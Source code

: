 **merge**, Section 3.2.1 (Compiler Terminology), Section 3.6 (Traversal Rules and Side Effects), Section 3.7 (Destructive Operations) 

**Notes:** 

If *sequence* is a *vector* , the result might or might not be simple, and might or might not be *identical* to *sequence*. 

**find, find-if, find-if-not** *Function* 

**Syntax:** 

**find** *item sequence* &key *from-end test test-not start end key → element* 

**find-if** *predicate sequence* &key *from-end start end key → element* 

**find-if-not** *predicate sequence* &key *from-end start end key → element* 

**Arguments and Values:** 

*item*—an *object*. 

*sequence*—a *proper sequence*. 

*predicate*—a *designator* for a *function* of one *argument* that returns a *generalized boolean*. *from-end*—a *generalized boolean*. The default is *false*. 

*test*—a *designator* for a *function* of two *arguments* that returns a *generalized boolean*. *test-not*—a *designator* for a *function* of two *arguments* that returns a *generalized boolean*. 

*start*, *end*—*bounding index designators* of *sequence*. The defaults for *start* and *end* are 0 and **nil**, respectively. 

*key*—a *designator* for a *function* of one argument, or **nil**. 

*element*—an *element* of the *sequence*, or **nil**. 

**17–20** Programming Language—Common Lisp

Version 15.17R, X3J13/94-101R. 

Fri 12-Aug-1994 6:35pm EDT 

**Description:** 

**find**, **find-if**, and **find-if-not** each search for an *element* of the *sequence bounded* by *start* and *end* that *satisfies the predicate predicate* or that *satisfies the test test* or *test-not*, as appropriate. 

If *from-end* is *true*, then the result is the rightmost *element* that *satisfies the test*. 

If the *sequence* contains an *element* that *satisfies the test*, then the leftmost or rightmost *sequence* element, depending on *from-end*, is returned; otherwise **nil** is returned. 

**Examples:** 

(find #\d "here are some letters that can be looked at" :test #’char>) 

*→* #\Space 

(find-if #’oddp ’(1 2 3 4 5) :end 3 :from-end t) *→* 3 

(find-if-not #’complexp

-----

## WHAT THE TASK ASKS:
From the data above, copy every line where "rightmost" appears.

## TASK RESPONSE:
If *from-end* is *true*, then the result is the rightmost *element* that *satisfies the test*. 
If the *sequence* contains an *element* that *satisfies the test*, then the leftmost or rightmost *sequence* element, depending on *from-end*, is returned; otherwise **nil** is returned. 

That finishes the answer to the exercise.